> [DATA]
※ ※ ※

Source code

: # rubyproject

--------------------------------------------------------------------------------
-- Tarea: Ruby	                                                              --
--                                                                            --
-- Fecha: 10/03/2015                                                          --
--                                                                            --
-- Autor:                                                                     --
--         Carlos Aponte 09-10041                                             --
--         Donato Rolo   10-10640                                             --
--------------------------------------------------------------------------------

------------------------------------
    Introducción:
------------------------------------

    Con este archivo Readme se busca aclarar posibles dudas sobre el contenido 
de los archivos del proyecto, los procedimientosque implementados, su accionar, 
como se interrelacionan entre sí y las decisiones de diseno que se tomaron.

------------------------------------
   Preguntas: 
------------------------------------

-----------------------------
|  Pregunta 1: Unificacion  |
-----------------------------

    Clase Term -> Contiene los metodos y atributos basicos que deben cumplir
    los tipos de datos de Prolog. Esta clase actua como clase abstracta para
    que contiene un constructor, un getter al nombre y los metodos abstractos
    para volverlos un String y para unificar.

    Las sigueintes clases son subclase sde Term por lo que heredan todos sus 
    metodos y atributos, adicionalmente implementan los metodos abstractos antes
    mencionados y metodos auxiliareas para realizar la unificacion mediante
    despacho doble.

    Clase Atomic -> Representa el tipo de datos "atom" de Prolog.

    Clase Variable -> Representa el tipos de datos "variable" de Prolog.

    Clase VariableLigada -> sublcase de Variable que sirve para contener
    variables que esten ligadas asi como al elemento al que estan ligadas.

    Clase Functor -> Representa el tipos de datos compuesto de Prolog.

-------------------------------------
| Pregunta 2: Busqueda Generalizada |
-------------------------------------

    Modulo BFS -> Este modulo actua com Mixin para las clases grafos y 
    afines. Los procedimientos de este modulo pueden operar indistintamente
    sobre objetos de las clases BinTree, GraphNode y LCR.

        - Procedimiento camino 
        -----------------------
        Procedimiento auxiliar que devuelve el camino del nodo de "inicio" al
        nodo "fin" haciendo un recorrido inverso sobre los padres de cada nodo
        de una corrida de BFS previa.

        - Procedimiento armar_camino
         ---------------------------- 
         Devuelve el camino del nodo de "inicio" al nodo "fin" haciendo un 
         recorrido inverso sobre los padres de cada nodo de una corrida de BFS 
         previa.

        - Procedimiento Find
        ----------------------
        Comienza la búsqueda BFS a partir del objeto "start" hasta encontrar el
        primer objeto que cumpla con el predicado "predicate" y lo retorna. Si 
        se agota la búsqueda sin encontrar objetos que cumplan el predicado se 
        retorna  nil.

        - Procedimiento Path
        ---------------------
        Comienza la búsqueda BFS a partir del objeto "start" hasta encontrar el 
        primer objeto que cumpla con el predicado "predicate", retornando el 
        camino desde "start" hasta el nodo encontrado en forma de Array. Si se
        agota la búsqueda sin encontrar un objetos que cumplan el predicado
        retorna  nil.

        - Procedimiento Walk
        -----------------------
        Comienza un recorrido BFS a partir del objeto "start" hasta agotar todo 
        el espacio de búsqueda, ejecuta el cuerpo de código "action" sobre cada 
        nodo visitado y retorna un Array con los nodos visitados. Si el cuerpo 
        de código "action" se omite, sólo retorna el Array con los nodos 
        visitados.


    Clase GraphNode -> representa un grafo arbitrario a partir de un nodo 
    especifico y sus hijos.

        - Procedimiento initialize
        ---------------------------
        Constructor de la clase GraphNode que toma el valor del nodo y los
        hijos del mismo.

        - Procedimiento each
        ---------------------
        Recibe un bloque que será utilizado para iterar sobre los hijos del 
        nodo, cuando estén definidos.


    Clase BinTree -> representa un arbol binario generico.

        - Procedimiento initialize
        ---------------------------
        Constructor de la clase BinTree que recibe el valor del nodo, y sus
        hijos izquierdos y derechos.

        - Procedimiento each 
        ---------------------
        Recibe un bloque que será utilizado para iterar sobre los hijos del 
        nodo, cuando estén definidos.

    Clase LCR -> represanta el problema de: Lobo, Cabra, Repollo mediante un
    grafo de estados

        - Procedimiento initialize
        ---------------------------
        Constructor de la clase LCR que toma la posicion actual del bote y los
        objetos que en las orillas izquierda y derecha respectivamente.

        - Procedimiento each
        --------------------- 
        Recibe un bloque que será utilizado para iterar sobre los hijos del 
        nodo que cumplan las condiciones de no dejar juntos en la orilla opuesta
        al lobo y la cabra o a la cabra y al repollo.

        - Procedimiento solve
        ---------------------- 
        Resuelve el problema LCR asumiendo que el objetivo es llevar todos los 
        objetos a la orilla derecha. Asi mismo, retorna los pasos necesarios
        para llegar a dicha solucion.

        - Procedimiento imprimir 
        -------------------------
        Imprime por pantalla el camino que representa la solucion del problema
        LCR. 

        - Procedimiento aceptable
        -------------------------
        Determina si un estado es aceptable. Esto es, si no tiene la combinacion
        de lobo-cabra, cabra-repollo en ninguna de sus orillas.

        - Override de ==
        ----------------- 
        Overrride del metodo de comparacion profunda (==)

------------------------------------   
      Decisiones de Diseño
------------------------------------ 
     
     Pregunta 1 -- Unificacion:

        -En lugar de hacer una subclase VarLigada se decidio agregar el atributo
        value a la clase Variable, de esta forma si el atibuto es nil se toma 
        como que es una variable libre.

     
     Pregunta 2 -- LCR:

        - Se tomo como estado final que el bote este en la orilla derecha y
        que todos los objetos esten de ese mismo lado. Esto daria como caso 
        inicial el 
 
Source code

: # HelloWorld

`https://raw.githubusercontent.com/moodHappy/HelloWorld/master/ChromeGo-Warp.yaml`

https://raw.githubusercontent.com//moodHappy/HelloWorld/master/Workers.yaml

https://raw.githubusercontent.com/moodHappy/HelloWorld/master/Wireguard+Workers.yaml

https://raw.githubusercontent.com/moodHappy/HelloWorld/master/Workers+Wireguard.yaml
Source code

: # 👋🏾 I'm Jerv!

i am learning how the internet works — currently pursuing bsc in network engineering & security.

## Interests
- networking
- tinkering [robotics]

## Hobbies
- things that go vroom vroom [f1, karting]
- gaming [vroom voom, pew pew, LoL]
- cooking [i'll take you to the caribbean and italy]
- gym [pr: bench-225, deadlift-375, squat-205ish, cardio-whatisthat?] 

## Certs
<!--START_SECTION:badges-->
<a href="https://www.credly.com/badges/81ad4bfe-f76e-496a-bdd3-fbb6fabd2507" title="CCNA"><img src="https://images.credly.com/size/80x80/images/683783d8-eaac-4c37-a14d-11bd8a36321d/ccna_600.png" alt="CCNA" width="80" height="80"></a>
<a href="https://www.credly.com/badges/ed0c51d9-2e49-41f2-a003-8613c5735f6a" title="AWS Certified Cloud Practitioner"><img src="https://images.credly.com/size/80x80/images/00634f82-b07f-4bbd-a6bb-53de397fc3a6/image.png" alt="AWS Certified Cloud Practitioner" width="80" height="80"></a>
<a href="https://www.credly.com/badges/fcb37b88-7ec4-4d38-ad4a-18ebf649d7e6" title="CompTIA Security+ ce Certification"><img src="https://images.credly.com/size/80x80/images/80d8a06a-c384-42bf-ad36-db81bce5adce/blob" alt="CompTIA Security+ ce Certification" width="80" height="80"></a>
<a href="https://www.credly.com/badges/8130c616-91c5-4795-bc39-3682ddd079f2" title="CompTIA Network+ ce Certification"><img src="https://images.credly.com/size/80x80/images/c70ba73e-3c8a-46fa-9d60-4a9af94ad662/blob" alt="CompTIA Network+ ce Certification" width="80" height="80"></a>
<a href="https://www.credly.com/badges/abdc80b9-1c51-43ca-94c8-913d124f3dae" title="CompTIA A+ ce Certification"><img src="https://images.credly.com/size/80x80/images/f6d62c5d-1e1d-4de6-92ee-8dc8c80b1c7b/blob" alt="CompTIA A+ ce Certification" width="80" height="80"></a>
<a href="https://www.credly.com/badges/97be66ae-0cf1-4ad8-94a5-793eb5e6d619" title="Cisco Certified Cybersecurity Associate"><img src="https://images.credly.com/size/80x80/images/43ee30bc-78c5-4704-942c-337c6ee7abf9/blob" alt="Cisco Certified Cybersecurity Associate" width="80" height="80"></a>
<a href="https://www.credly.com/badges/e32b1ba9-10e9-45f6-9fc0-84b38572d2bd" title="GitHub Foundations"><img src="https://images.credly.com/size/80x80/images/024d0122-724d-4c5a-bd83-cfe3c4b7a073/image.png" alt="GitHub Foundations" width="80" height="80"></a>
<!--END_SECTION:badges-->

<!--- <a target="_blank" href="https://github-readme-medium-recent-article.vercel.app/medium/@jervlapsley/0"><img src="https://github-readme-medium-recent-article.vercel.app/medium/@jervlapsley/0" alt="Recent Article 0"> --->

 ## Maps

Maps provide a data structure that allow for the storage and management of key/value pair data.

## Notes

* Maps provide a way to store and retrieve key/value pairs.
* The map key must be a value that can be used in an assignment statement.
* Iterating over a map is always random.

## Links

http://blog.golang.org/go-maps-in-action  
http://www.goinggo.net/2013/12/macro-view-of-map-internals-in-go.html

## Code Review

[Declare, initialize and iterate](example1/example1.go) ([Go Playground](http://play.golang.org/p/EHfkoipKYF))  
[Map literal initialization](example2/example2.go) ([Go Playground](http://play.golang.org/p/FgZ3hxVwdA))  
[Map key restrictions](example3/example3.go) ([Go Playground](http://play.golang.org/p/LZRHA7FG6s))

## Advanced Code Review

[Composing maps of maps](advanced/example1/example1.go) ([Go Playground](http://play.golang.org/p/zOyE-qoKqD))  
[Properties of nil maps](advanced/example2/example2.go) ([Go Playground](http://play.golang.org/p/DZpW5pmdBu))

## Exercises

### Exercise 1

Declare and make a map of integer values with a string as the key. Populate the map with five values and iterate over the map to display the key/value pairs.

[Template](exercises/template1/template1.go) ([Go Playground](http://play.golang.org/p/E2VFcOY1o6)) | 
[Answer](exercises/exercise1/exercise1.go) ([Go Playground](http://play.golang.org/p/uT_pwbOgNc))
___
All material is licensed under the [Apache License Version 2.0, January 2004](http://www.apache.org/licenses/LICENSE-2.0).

※ ※ ※

What lines in the entries above include the string "inicio"? Return each one.

        Procedimiento auxiliar que devuelve el camino del nodo de "inicio" al
         Devuelve el camino del nodo de "inicio" al nodo "fin" haciendo un 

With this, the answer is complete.